Il leverage ratio
Ai requisiti patrimoniali basati sul rischio si affiancherà un leverage ratio. L’introduzione di questo strumento ha una duplice finalità. Oltre a contribuire – come richiesto dal G20 – a contenere il livello di indebitamento nelle fasi di eccessiva crescita economica, il leverage ratio può anche supplire alle eventuali carenze dei modelli interni per la valutazione del rischio, soprattutto di quelli sviluppati per prodotti finanziari particolarmente complessi o innovativi. Un punto importante della proposta è l’inclusione nel calcolo del rapporto anche delle attività fuori bilancio, escluse, ad esempio, nella regolamentazione statunitense. Si tratta di un profilo essenziale che pone al riparo dai rischi di arbitraggio regolamentare e di aggiramento del limite.
Il valore massimo di leverage che le banche potranno sostenere sarà definito nella fase di calibrazione delle diverse misure. Esso dovrà essere tale da interagire virtuosamente con l’impianto di Basilea 2, così come modificato a seguito della crisi, evitando di alterare la struttura di incentivi degli intermediari o di rafforzare la ciclicità delle dotazioni patrimoniali. È chiaro che, al di là delle condivisibili finalità dello strumento, la difficoltà che abbiamo di fronte sta proprio nel definirne l’interazione con le regole risk-sensitive già in vigore. Alcune prime simulazioni sulle banche italiane – che risentono tuttavia della carenza di serie storiche sufficientemente lunghe – mostrano che, nelle fasi congiunturali avverse, l’impatto delle perdite sul livello del capitale può essere rilevante, conducendo ad un aumento del grado di leva.
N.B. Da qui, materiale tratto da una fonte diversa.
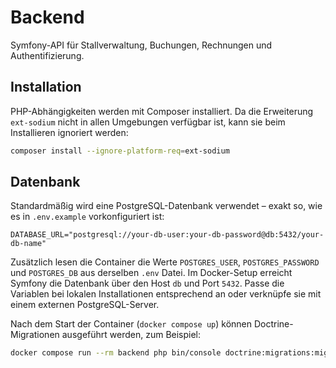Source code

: # Backend

Symfony-API für Stallverwaltung, Buchungen, Rechnungen und Authentifizierung.

## Installation

PHP-Abhängigkeiten werden mit Composer installiert. Da die Erweiterung
`ext-sodium` nicht in allen Umgebungen verfügbar ist, kann sie beim
Installieren ignoriert werden:

```bash
composer install --ignore-platform-req=ext-sodium
```

## Datenbank

Standardmäßig wird eine PostgreSQL-Datenbank verwendet – exakt so, wie es in
`.env.example` vorkonfiguriert ist:

```text
DATABASE_URL="postgresql://your-db-user:your-db-password@db:5432/your-db-name"
```

Zusätzlich lesen die Container die Werte `POSTGRES_USER`, `POSTGRES_PASSWORD`
und `POSTGRES_DB` aus derselben `.env` Datei. Im Docker-Setup erreicht Symfony
die Datenbank über den Host `db` und Port `5432`. Passe die Variablen bei
lokalen Installationen entsprechend an oder verknüpfe sie mit einem externen
PostgreSQL-Server.

Nach dem Start der Container (`docker compose up`) können Doctrine-Migrationen
ausgeführt werden, zum Beispiel:

```bash
docker compose run --rm backend php bin/console doctrine:migrations:migrate --no-interaction
```
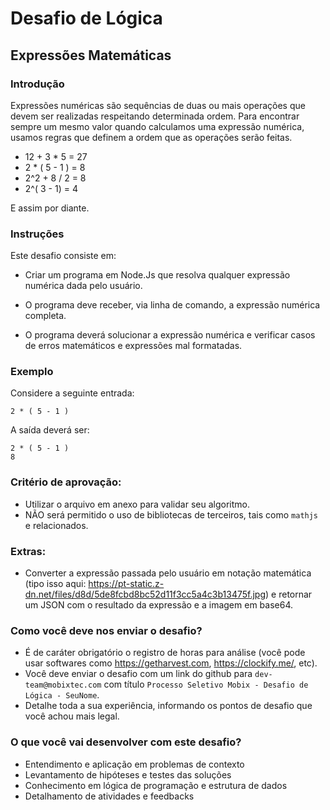 # Desafio de Lógica

## Expressões Matemáticas

### Introdução 

Expressões numéricas são sequências de duas ou mais operações que devem ser realizadas respeitando determinada ordem. Para encontrar sempre um mesmo valor quando calculamos uma expressão numérica, usamos regras que definem a ordem que as operações serão feitas.

- 12 + 3 * 5 = 27
- 2 * ( 5 - 1 ) = 8
- 2^2 + 8 / 2 = 8
- 2^( 3 - 1) = 4

E assim por diante.

### Instruções 

Este desafio consiste em:

- Criar um programa em Node.Js que resolva qualquer expressão numérica dada pelo usuário.

- O programa deve receber, via linha de comando, a expressão numérica completa.

- O programa deverá solucionar a expressão numérica e verificar casos de erros matemáticos e expressões mal formatadas.

### Exemplo 

Considere a seguinte entrada:

```
2 * ( 5 - 1 )
```
A saída deverá ser:

```
2 * ( 5 - 1 )
8
```

### Critério de aprovação:
- Utilizar o arquivo em anexo para validar seu algoritmo.
- NÃO será permitido o uso de bibliotecas de terceiros, tais como `mathjs` e relacionados.

### Extras:
- Converter a expressão passada pelo usuário em notação matemática (tipo isso aqui: https://pt-static.z-dn.net/files/d8d/5de8fcbd8bc52d11f3cc5a4c3b13475f.jpg) e retornar um JSON com o resultado da expressão e a imagem em base64.

### Como você deve nos enviar o desafio?
- É de caráter obrigatório o registro de horas para análise (você pode usar softwares como https://getharvest.com, https://clockify.me/, etc).
- Você deve enviar o desafio com um link do github para `dev-team@mobixtec.com` com título `Processo Seletivo Mobix - Desafio de Lógica - SeuNome`.
- Detalhe toda a sua experiência, informando os pontos de desafio que você achou mais legal.

### O que você vai desenvolver com este desafio?
- Entendimento e aplicação em problemas de contexto
- Levantamento de hipóteses e testes das soluções
- Conhecimento em lógica de programação e estrutura de dados
- Detalhamento de atividades e feedbacks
Di questo effetto potenzialmente pro-ciclico, che dovrà essere verificato attraverso lo studio d’impatto, il Comitato è consapevole. Secondo le sue intenzioni, la calibrazione dell’indicatore sarà definita così da risultare vincolante solo per le categorie di intermediari che tendono maggiormente a sfruttare la leva finanziaria – quelli, ad esempio, più orientati alle attività di negoziazione o specializzati in comparti finanziari innovativi – e nelle sole fasi di crescita particolarmente accentuata dell’economia.
La proposta “di base” contenuta nel documento di consultazione mira a introdurre uno strumento relativamente semplice da calcolare e di agevole lettura da parte del mercato. Opzioni alternative – ad esempio il riconoscimento degli accordi di compensazione (netting) o l’esclusione dal calcolo dell’attivo delle attività più liquide – potranno essere valutate, ma non dovranno introdurre elementi di complessità non coerenti con la filosofia di fondo dello strumento. Si deve anche assolutamente evitare che regole contabili diverse conducano a differenze significative nel funzionamento dello strumento in giurisdizioni diverse.
L’iniziale introduzione nell’ambito del secondo Pilastro consentirà in ogni caso di sperimentare il funzionamento dell’indicatore e di apportare, laddove necessario, le opportune correzioni.
Tratto da https://www.bancaditalia.it
(Intervento del Vice Direttore Generale della Banca d’Italia
Giovanni Carosio)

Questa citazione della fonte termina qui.